Le avranno chiesto quanti aborti ha assistito. Ha un gesto di impazienza. «Non lo so, e non so nemmeno quanti bambini ho aiutato a far venire al mondo. Mia madre era di Savigliano, nel cuneese, è stata una delle prime ginecologhe. Seguì i corsi di preparazione al parto a Parigi, a Roma fu assistente ospedaliera al Sant'Anna. Le mie scelte sono state legate a lei, e al primo figlio che ebbi quando ero ancora al terzo anno di università. Mi trasferii a Chieti, ci restai 4 anni. C'erano bravi professori, dal Gemelli o da Bologna, ero interna all'ospedale, avrei potuto fare lì la mia carriera. Ero femminista, partecipavo degli impegni di allora, i viaggi a Londra, i radicali. Mia madre ha sempre fatto le interruzioni di gravidanza. Mio padre era molto cattolico e contrario, ma sapeva che l'aborto è un enorme problema personale e sociale e culturale, che non basta esorcizzarlo. Ho lavorato tanto con mia madre. Non c'era solo un rapporto madre-figlia fra noi, né una competizione: volevamo far andare le cose nel modo migliore. Lei è morta nel 1996, di uno dei più aggressivi tumori all'utero. A San Camillo c'era la vasca, l'avevano sovvenzionata le elette del Comune di Roma, vi sono avvenuti 300 parti, ora è in soffitta. C'è la parte sporca dell'ostetricia, il lavoro sociale, quello che coinvolge le emozioni. La maternità ti fa diventare amica della donna che assisti, per sempre. Con l'aborto non ti fai clienti: succede che non abbiano più voglia di vederti, dopo. E la gente per lo più sceglie questo mestiere per fare i soldi. Prova a dare un incentivo materiale a chi non obietta, e vedrai».

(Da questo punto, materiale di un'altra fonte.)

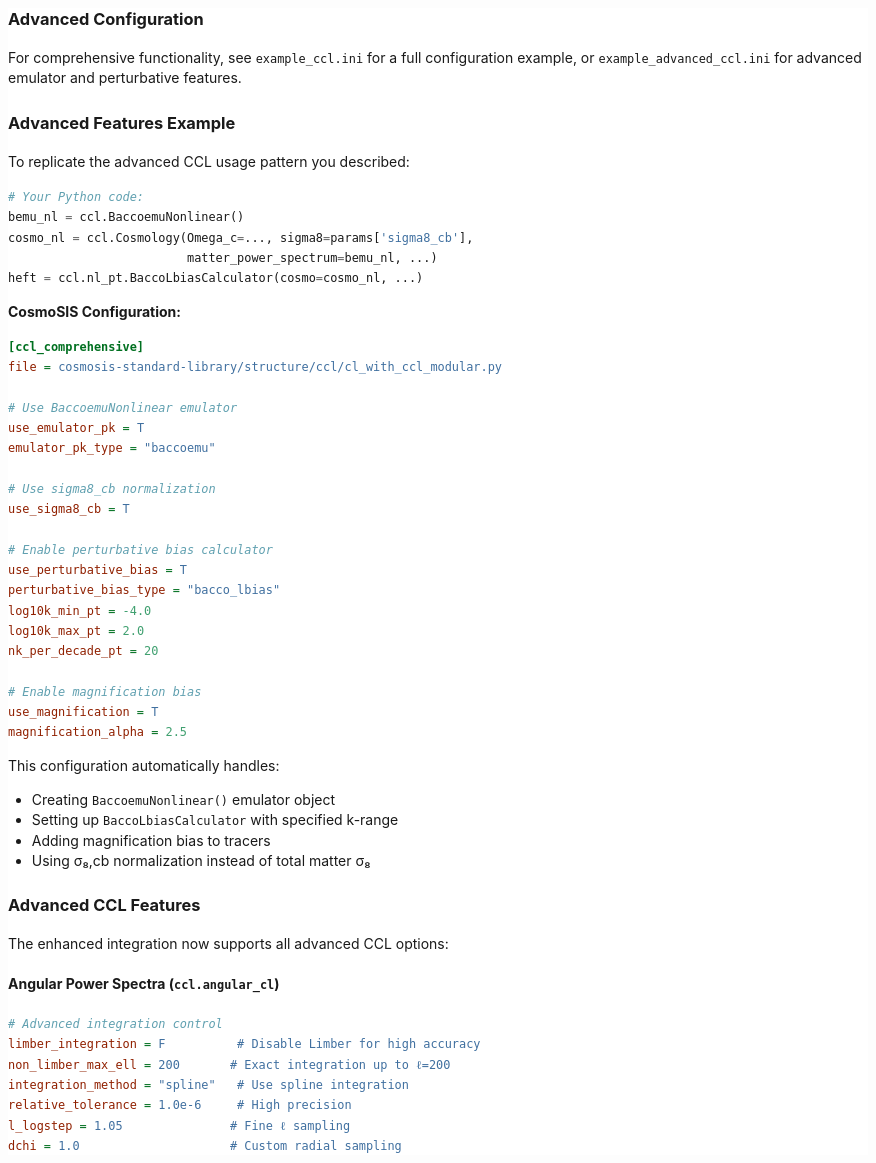 ### Advanced Configuration

For comprehensive functionality, see `example_ccl.ini` for a full configuration example, or `example_advanced_ccl.ini` for advanced emulator and perturbative features.

### Advanced Features Example

To replicate the advanced CCL usage pattern you described:

```python
# Your Python code:
bemu_nl = ccl.BaccoemuNonlinear()
cosmo_nl = ccl.Cosmology(Omega_c=..., sigma8=params['sigma8_cb'], 
                         matter_power_spectrum=bemu_nl, ...)
heft = ccl.nl_pt.BaccoLbiasCalculator(cosmo=cosmo_nl, ...)
```

**CosmoSIS Configuration:**
```ini
[ccl_comprehensive]
file = cosmosis-standard-library/structure/ccl/cl_with_ccl_modular.py

# Use BaccoemuNonlinear emulator
use_emulator_pk = T
emulator_pk_type = "baccoemu"

# Use sigma8_cb normalization
use_sigma8_cb = T

# Enable perturbative bias calculator
use_perturbative_bias = T
perturbative_bias_type = "bacco_lbias"
log10k_min_pt = -4.0
log10k_max_pt = 2.0
nk_per_decade_pt = 20

# Enable magnification bias
use_magnification = T
magnification_alpha = 2.5
```

This configuration automatically handles:
- Creating `BaccoemuNonlinear()` emulator object
- Setting up `BaccoLbiasCalculator` with specified k-range
- Adding magnification bias to tracers
- Using σ₈,cb normalization instead of total matter σ₈

### Advanced CCL Features

The enhanced integration now supports all advanced CCL options:

#### **Angular Power Spectra (`ccl.angular_cl`)**
```ini
# Advanced integration control
limber_integration = F          # Disable Limber for high accuracy
non_limber_max_ell = 200       # Exact integration up to ℓ=200
integration_method = "spline"   # Use spline integration
relative_tolerance = 1.0e-6     # High precision
l_logstep = 1.05               # Fine ℓ sampling
dchi = 1.0                     # Custom radial sampling
```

Lei non è diventata primario. «Non ci sono primari non obiettori. Poi sono donna. Poi forse non ci tenevo. Io faccio le guardie, regolarmente, cinque o sei notti al mese, e vado ancora a fare i parti a casa. Ho ereditato la direzione del reparto da uno che aveva avuto guai con la giustizia. Accettava pochissime donne e faceva gli aborti privatamente, a Villa Gina, nel 2000 scoppiò lo scandalo. Ero l'unica non obiettrice, fui nominata con un'ordinanza. Fino ad allora, per dieci anni, avevo lavorato anche volontariamente in un ambulatorio nella ex centrale del latte, con le donne straniere, venivano a decine, specialmente il giovedì, che è il giorno libero delle badanti. Il reparto al San Camillo è squallido, nel sotterraneo, ma è bello che abbia accessi indipendenti, l'ambulatorio di contraccezione ecc. I pavimenti sono rattoppati, ci ho messo tre anni a ridipingere le pareti».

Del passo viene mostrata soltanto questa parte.